> [Work order]
Of all the lines below, return only those starting with the line holding "<td>firebase_core</td>" and going on through the line holding "<b>Splash</b>", exactly as written.
* * * *
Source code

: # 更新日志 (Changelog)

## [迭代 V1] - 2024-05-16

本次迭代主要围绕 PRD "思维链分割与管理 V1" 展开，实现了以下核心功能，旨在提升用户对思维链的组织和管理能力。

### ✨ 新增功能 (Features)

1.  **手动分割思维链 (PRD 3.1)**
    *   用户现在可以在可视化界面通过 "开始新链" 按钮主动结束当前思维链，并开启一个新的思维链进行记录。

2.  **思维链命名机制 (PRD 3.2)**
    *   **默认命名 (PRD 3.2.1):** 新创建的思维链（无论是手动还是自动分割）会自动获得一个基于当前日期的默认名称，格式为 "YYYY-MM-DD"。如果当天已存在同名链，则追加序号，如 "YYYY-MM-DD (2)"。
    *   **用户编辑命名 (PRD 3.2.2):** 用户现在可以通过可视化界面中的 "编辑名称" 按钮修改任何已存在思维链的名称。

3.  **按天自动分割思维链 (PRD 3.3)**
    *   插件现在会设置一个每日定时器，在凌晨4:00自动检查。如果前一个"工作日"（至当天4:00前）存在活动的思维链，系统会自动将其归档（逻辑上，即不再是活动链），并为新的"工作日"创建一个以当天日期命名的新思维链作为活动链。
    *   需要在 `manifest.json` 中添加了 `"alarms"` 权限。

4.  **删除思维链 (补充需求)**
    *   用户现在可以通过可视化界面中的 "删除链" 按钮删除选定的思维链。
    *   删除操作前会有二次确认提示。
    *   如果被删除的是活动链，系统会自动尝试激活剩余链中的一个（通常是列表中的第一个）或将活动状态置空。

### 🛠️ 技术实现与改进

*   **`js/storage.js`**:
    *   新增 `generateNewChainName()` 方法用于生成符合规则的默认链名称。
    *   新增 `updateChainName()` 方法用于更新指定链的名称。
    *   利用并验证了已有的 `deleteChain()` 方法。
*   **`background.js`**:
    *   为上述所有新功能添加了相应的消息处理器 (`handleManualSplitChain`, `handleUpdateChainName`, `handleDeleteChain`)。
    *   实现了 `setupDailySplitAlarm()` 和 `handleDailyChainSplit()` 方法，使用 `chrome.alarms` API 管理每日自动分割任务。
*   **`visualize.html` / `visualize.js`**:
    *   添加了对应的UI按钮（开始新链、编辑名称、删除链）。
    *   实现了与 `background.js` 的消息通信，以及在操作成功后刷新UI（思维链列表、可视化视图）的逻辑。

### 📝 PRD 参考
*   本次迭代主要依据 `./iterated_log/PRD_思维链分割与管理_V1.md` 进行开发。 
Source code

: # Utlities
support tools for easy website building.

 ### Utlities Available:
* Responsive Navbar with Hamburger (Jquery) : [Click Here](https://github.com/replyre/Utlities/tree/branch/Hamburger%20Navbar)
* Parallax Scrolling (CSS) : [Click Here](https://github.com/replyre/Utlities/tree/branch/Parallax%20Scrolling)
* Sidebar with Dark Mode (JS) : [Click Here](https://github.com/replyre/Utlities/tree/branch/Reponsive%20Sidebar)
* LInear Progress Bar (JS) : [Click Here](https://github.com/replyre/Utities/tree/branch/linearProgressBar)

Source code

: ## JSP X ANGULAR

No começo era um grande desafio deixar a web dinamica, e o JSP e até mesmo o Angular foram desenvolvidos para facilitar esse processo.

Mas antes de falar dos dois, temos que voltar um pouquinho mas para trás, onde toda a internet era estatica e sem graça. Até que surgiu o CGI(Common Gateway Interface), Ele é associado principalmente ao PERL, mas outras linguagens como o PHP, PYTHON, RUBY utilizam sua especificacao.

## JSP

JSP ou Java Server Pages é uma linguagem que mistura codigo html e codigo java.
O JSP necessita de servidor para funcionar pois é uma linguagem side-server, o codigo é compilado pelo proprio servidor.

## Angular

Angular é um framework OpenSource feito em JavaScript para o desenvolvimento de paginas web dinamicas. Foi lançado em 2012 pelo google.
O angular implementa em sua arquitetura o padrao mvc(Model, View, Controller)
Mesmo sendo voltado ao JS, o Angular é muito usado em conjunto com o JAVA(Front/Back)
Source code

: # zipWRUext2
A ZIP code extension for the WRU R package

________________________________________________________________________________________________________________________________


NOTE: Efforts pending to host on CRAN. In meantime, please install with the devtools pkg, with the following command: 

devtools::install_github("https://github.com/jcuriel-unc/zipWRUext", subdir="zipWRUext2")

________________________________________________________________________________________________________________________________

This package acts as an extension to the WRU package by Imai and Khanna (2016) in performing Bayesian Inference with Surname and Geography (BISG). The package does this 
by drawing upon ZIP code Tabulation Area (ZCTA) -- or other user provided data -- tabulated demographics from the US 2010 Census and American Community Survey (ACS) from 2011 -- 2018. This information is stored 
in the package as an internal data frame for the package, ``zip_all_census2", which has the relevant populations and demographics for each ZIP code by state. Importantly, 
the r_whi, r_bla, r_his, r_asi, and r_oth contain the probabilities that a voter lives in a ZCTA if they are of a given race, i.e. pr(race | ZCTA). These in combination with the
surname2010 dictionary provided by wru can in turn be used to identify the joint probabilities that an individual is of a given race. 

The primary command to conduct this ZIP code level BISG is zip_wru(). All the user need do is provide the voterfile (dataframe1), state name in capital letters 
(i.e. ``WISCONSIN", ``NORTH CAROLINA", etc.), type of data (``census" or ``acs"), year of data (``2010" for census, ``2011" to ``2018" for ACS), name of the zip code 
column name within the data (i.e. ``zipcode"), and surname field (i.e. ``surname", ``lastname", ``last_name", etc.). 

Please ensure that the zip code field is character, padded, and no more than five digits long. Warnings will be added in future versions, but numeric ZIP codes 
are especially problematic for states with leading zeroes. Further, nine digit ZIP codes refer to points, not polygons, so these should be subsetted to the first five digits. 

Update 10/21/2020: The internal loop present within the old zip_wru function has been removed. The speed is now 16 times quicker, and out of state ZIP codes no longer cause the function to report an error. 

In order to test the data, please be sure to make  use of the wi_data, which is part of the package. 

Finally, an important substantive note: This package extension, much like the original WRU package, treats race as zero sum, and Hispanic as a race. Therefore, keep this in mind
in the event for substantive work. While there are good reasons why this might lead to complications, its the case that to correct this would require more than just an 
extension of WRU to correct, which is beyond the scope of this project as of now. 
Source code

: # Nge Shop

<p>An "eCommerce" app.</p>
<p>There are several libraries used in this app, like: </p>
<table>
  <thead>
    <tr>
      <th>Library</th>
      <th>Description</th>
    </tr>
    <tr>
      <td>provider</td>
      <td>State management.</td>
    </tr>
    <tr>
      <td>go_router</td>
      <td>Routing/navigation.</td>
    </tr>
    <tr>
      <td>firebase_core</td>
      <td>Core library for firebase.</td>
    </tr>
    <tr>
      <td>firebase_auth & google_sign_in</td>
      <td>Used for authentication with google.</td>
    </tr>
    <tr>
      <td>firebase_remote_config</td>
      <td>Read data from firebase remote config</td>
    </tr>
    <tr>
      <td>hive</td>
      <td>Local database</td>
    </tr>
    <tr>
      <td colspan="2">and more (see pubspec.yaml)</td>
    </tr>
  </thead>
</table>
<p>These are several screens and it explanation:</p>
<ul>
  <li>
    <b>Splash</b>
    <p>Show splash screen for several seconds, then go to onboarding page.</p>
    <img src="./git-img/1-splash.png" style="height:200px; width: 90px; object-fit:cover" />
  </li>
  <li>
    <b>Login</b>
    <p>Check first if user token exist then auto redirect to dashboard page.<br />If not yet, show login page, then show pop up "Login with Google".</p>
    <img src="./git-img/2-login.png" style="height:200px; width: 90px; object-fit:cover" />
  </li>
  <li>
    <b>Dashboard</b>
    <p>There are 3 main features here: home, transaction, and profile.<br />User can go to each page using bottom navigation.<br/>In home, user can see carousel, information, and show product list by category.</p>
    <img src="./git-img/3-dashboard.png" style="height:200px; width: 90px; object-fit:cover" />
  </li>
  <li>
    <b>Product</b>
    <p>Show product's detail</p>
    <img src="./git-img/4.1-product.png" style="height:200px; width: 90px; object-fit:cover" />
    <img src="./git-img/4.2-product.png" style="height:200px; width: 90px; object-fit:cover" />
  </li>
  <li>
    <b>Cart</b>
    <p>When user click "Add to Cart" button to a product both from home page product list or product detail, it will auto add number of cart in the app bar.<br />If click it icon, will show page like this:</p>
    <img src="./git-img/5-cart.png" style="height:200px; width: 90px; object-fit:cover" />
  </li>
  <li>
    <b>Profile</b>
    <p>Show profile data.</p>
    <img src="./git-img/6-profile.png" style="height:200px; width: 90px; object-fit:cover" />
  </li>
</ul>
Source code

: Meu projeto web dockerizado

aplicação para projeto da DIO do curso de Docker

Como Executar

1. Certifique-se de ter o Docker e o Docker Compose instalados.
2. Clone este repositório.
* * * *
> [Exercise result]
      <td>firebase_core</td>
      <td>Core library for firebase.</td>
    </tr>
    <tr>
      <td>firebase_auth & google_sign_in</td>
      <td>Used for authentication with google.</td>
    </tr>
    <tr>
      <td>firebase_remote_config</td>
      <td>Read data from firebase remote config</td>
    </tr>
    <tr>
      <td>hive</td>
      <td>Local database</td>
    </tr>
    <tr>
      <td colspan="2">and more (see pubspec.yaml)</td>
    </tr>
  </thead>
</table>
<p>These are several screens and it explanation:</p>
<ul>
  <li>
    <b>Splash</b>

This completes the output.